- **Provided data**:
################
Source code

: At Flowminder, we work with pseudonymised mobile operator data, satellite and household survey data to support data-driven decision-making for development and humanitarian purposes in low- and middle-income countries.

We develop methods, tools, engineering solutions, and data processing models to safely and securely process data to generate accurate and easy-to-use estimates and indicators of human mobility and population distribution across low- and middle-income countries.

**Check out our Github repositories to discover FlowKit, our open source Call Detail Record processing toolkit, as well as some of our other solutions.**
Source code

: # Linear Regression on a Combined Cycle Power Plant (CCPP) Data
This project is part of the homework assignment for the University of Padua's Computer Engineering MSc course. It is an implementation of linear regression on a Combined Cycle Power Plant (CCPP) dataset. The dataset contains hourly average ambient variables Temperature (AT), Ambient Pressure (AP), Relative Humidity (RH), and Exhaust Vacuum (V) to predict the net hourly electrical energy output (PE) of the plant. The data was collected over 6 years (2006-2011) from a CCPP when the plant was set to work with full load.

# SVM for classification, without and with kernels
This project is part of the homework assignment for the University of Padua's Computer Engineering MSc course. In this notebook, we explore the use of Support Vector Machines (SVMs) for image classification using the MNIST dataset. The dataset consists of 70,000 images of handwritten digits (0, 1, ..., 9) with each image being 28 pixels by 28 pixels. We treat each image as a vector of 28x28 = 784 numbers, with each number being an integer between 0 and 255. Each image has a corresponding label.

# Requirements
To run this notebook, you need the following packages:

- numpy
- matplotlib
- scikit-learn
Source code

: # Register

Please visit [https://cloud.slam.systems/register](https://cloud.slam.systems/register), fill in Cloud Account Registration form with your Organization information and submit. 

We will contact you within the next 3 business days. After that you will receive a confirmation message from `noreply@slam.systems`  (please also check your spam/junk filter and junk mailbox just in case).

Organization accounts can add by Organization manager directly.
################
- **Exercise brief**: Transcribe exactly the lines from the one containing "# Requirements" through the end of the records, both included, and nothing else.

- **Problem solution**:
# Requirements
To run this notebook, you need the following packages:

- numpy
- matplotlib
- scikit-learn
Source code

: # Register

Please visit [https://cloud.slam.systems/register](https://cloud.slam.systems/register), fill in Cloud Account Registration form with your Organization information and submit. 

We will contact you within the next 3 business days. After that you will receive a confirmation message from `noreply@slam.systems`  (please also check your spam/junk filter and junk mailbox just in case).

Organization accounts can add by Organization manager directly.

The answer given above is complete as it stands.